Tea, Milk, Honey – three pass watercolor

I went into figure drawing today, with the goal of focusing on painting in three passes. I’m trying to be a bit more systematic, as I’m teaching some workshops later this summer.

(I’ll be at the Urban Sketchers Santo Domingo workshop in July. Registration and info Santo Domingo Workshop).

Today’s stuff is an extension of the ‘draw the shadow shapes’ idea from last post (two down).

The idea is to mass-in a pale transparent wash filling the whole figure. As it dries, (ideally waiting until it’s completely dry, but that’s impossible with short poses), return with a stronger pigment mix for the shadow mass, and then stronger again for the contact shadows. (Contact shadows are the little ones where forms touch – like under the thigh touching a chair).

The mental guide I use is “Tea, Milk, Honey” – describing the viscosity of the pigment for each pass.

It’s a bit of a lie, as I never get quite as dense as honey, but I need some matching words. You could say Tea, Coffee, Cream, but it doesn’t make a proper set of words. In any case, the concept is you move up a grade of pigment viscosity as you go darker. When the shadow shapes are dry-ish, you can make the final touches of darkest dark and lightest light with thick creamy honey-like mixes. Almost, but not quite, opaque. I often use 60/40 gouache/watercolor at this stage.

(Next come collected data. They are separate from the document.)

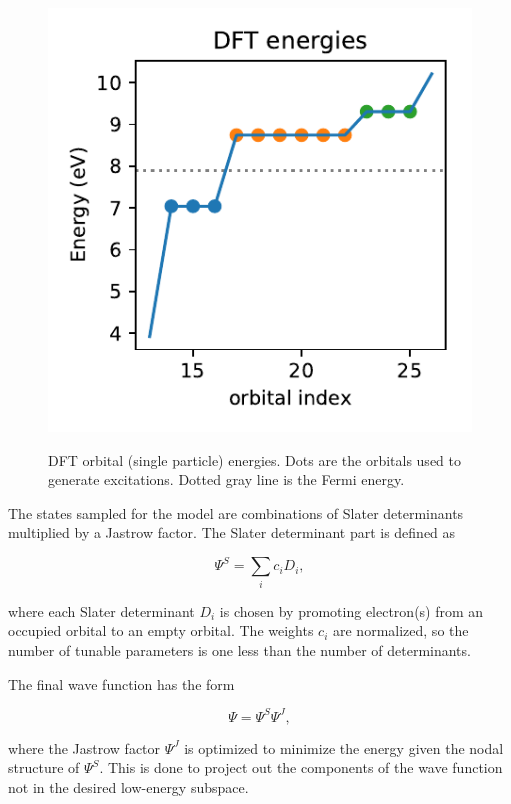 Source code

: \begin{figure}[h]
\begin{center}
\includegraphics{images/dft_energies_k888.pdf}
\label{fig:dft_energies}
\caption{DFT orbital (single particle) energies. 
Dots are the orbitals used to generate excitations. 
Dotted gray line is the Fermi energy.}
\end{center}
\end{figure}

The states sampled for the model are combinations of Slater determinants multiplied by a Jastrow factor.
The Slater determinant part is defined as

\begin{equation}
\Psi^S = \sum_i c_i D_i,
\end{equation}

where each Slater determinant $D_i$ is chosen by promoting electron(s) from an occupied orbital to an empty orbital.
The weights $c_i$ are normalized, so the number of tunable parameters is one less than the number of determinants.

The final wave function has the form

\begin{equation}
\Psi = \Psi^S \Psi^J,
\end{equation}

where the Jastrow factor $\Psi^J$ is optimized to minimize the energy given the nodal structure of $\Psi^S$.
This is done to project out the components of the wave function not in the desired low-energy subspace.

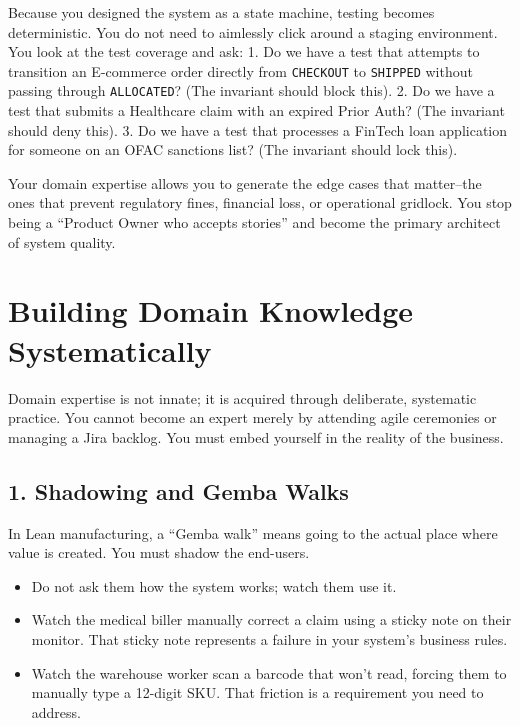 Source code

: \documentclass[
  11pt,
  openany,
  oneside]{book}
\providecommand{\tightlist}{%
  \setlength{\itemsep}{0pt}\setlength{\parskip}{0pt}}
\begin{document}
Because you designed the system as a state machine, testing becomes
deterministic. You do not need to aimlessly click around a staging
environment. You look at the test coverage and ask: 1. Do we have a test
that attempts to transition an E-commerce order directly from
\texttt{CHECKOUT} to \texttt{SHIPPED} without passing through
\texttt{ALLOCATED}? (The invariant should block this). 2. Do we have a
test that submits a Healthcare claim with an expired Prior Auth? (The
invariant should deny this). 3. Do we have a test that processes a
FinTech loan application for someone on an OFAC sanctions list? (The
invariant should lock this).

Your domain expertise allows you to generate the edge cases that
matter--the ones that prevent regulatory fines, financial loss, or
operational gridlock. You stop being a ``Product Owner who accepts
stories'' and become the primary architect of system quality.

\bigskip

\section{Building Domain Knowledge
Systematically}\label{building-domain-knowledge-systematically}

Domain expertise is not innate; it is acquired through deliberate,
systematic practice. You cannot become an expert merely by attending
agile ceremonies or managing a Jira backlog. You must embed yourself in
the reality of the business.

\subsection{1. Shadowing and Gemba
Walks}\label{shadowing-and-gemba-walks}

In Lean manufacturing, a ``Gemba walk'' means going to the actual place
where value is created. You must shadow the end-users.

\begin{itemize}
\tightlist
\item
  Do not ask them how the system works; watch them use it.
\item
  Watch the medical biller manually correct a claim using a sticky note
  on their monitor. That sticky note represents a failure in your
  system's business rules.
\item
  Watch the warehouse worker scan a barcode that won't read, forcing
  them to manually type a 12-digit SKU. That friction is a requirement
  you need to address.
\end{itemize}
\end{document}

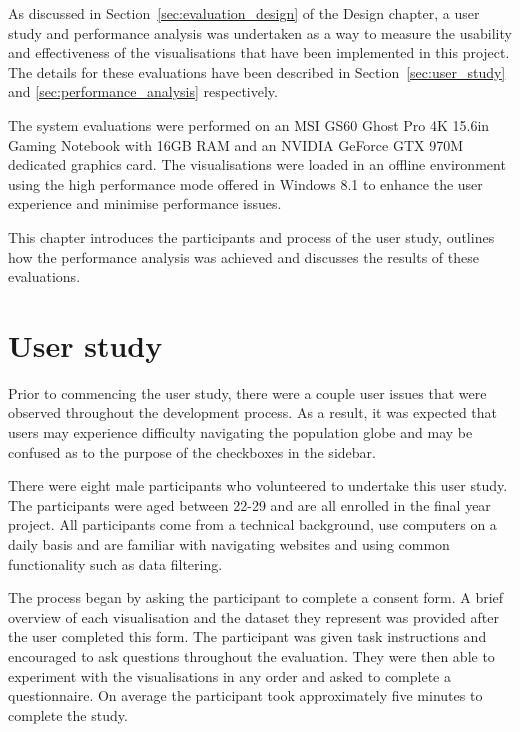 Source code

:
As discussed in Section~\ref{sec:evaluation_design} of the Design chapter, a user study and performance analysis was undertaken as a way to measure the usability and effectiveness of the visualisations that have been implemented in this project. The details for these evaluations have been described in Section~\ref{sec:user_study} and \ref{sec:performance_analysis} respectively.

The system evaluations were performed on an MSI GS60 Ghost Pro 4K 15.6in Gaming Notebook with 16GB RAM and an NVIDIA GeForce GTX 970M dedicated graphics card. The visualisations were loaded in an offline environment using the high performance mode offered in Windows 8.1 to enhance the user experience and minimise performance issues.

This chapter introduces the participants and process of the user study, outlines how the performance analysis was achieved and discusses the results of these evaluations.

\section{User study} {
\label{sec:user_study}

	Prior to commencing the user study, there were a couple user issues that were observed throughout the development process. As a result, it was expected that users may experience difficulty navigating the population globe and may be confused as to the purpose of the checkboxes in the sidebar.

	There were eight male participants who volunteered to undertake this user study. The participants were aged between 22-29 and are all enrolled in the final year project. All participants come from a technical background, use computers on a daily basis and are familiar with navigating websites and using common functionality such as data filtering.

	The process began by asking the participant to complete a consent form. A brief overview of each visualisation and the dataset they represent was provided after the user completed this form. The participant was given task instructions and encouraged to ask questions throughout the evaluation. They were then able to experiment with the visualisations in any order and asked to complete a questionnaire. On average the participant took approximately five minutes to complete the study.

}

14 thoughts on “Tea, Milk, Honey – three pass watercolor

    1. In fact, yes! I just got back from the Sunday session. My first time trying it out, though I know the moderator from other groups. Were you there today?

      1. I wasn’t but I know Marie-Lyne very well.
        I might start attending, though. The monday night session I used to attend is shutting down in 3 weeks…

        If I see you (I’ll recognize you by looking at your paintings) you can be sure I’ll come and say hello! =)

  1. This is so good. There is a sense of effortless beauty in these pictures (I am sure this is misleading, the effortless I mean). My efforts at life drawing feel so laboured and heavy by comparison. As always your sketches are an inspiration.

    1. Well, if it helps, it kind of *is* effortless. In the sense that the learning is done so gradually over so much time, each individual drawing is just what it its – another step in the process.

      Would you say a musician is struggling with his instrument? No – they are playing :) But if they play for 10 years, they reach mastery.

      Certainly you try to be focused, It takes concentration. But you can’t be struggling with it.

      Just do what comes naturally, don’t try too much each drawing, and then *look* at it critically. And the next one will be slightly better. Learning to draw the figure is a slow sneaky process. Its a surprise when you look back.

      I think my next post will be a historical look back at my training process:) That might in interesting :).

      1. Thanks and your historical look would be really interesting.
        Bottom line is I really admire your drawing style. I don’t want to copy you exactly, but what you do does encourage me to just keep at it and explore techniques.

  2. I’ve been reading your blog for a while, and I love the watercolour posts. I’m starting to make a few faltering steps with watercolour life drawings myself, and I find the explanations you give for what you’re doing and why are very helpful in figuring this medium out (it has a mind of its own!).